The full set of entries, reproduced exactly, is the expected answer.

# Records supplied

========================================================================

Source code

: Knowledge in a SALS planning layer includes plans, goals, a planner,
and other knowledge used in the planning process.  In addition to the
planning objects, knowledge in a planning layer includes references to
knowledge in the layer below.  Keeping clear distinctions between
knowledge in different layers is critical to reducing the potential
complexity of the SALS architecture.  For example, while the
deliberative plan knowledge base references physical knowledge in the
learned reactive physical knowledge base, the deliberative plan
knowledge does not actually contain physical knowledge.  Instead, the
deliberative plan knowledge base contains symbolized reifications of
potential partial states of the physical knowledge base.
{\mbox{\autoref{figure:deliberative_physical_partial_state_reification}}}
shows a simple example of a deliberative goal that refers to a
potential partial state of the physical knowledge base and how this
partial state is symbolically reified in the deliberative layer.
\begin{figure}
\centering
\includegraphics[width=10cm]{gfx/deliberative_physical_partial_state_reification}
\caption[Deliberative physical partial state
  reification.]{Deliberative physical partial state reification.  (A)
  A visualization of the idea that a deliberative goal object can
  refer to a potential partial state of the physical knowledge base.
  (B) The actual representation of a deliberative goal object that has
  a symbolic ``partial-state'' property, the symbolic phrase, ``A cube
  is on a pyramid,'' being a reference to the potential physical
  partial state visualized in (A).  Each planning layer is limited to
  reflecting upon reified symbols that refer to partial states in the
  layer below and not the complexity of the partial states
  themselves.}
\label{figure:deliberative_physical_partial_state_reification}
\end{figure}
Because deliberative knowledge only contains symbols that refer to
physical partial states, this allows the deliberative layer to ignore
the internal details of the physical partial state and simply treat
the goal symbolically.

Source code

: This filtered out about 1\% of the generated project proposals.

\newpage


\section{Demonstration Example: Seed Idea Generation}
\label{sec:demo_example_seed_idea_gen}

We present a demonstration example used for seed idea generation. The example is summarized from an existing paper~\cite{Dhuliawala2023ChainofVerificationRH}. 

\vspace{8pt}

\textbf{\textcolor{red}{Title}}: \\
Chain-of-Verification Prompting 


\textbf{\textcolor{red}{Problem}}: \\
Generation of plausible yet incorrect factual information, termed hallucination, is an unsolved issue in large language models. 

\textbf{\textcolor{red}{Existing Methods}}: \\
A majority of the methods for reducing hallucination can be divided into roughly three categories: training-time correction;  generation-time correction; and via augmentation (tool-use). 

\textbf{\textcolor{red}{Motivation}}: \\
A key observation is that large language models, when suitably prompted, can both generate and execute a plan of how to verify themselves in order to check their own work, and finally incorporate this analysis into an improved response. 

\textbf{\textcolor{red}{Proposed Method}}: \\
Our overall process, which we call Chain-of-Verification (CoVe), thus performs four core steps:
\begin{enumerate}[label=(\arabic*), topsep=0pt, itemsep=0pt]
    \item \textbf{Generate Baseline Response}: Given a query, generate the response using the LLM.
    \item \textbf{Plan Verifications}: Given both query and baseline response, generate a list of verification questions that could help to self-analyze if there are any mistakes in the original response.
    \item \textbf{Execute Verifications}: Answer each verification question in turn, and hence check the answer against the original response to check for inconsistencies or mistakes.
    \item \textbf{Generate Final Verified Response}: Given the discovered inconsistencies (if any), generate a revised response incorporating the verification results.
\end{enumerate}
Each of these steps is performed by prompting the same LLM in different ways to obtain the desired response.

========================================================================

# Answer to the exercise
Source code

: Knowledge in a SALS planning layer includes plans, goals, a planner,
and other knowledge used in the planning process.  In addition to the
planning objects, knowledge in a planning layer includes references to
knowledge in the layer below.  Keeping clear distinctions between
knowledge in different layers is critical to reducing the potential
complexity of the SALS architecture.  For example, while the
deliberative plan knowledge base references physical knowledge in the
learned reactive physical knowledge base, the deliberative plan
knowledge does not actually contain physical knowledge.  Instead, the
deliberative plan knowledge base contains symbolized reifications of
potential partial states of the physical knowledge base.
{\mbox{\autoref{figure:deliberative_physical_partial_state_reification}}}
shows a simple example of a deliberative goal that refers to a
potential partial state of the physical knowledge base and how this
partial state is symbolically reified in the deliberative layer.
\begin{figure}
\centering
\includegraphics[width=10cm]{gfx/deliberative_physical_partial_state_reification}
\caption[Deliberative physical partial state
  reification.]{Deliberative physical partial state reification.  (A)
  A visualization of the idea that a deliberative goal object can
  refer to a potential partial state of the physical knowledge base.
  (B) The actual representation of a deliberative goal object that has
  a symbolic ``partial-state'' property, the symbolic phrase, ``A cube
  is on a pyramid,'' being a reference to the potential physical
  partial state visualized in (A).  Each planning layer is limited to
  reflecting upon reified symbols that refer to partial states in the
  layer below and not the complexity of the partial states
  themselves.}
\label{figure:deliberative_physical_partial_state_reification}
\end{figure}
Because deliberative knowledge only contains symbols that refer to
physical partial states, this allows the deliberative layer to ignore
the internal details of the physical partial state and simply treat
the goal symbolically.

Source code

: This filtered out about 1\% of the generated project proposals.

\newpage


\section{Demonstration Example: Seed Idea Generation}
\label{sec:demo_example_seed_idea_gen}

We present a demonstration example used for seed idea generation. The example is summarized from an existing paper~\cite{Dhuliawala2023ChainofVerificationRH}. 

\vspace{8pt}

\textbf{\textcolor{red}{Title}}: \\
Chain-of-Verification Prompting 


\textbf{\textcolor{red}{Problem}}: \\
Generation of plausible yet incorrect factual information, termed hallucination, is an unsolved issue in large language models. 

\textbf{\textcolor{red}{Existing Methods}}: \\
A majority of the methods for reducing hallucination can be divided into roughly three categories: training-time correction;  generation-time correction; and via augmentation (tool-use). 

\textbf{\textcolor{red}{Motivation}}: \\
A key observation is that large language models, when suitably prompted, can both generate and execute a plan of how to verify themselves in order to check their own work, and finally incorporate this analysis into an improved response. 

\textbf{\textcolor{red}{Proposed Method}}: \\
Our overall process, which we call Chain-of-Verification (CoVe), thus performs four core steps:
\begin{enumerate}[label=(\arabic*), topsep=0pt, itemsep=0pt]
    \item \textbf{Generate Baseline Response}: Given a query, generate the response using the LLM.
    \item \textbf{Plan Verifications}: Given both query and baseline response, generate a list of verification questions that could help to self-analyze if there are any mistakes in the original response.
    \item \textbf{Execute Verifications}: Answer each verification question in turn, and hence check the answer against the original response to check for inconsistencies or mistakes.
    \item \textbf{Generate Final Verified Response}: Given the discovered inconsistencies (if any), generate a revised response incorporating the verification results.
\end{enumerate}
Each of these steps is performed by prompting the same LLM in different ways to obtain the desired response.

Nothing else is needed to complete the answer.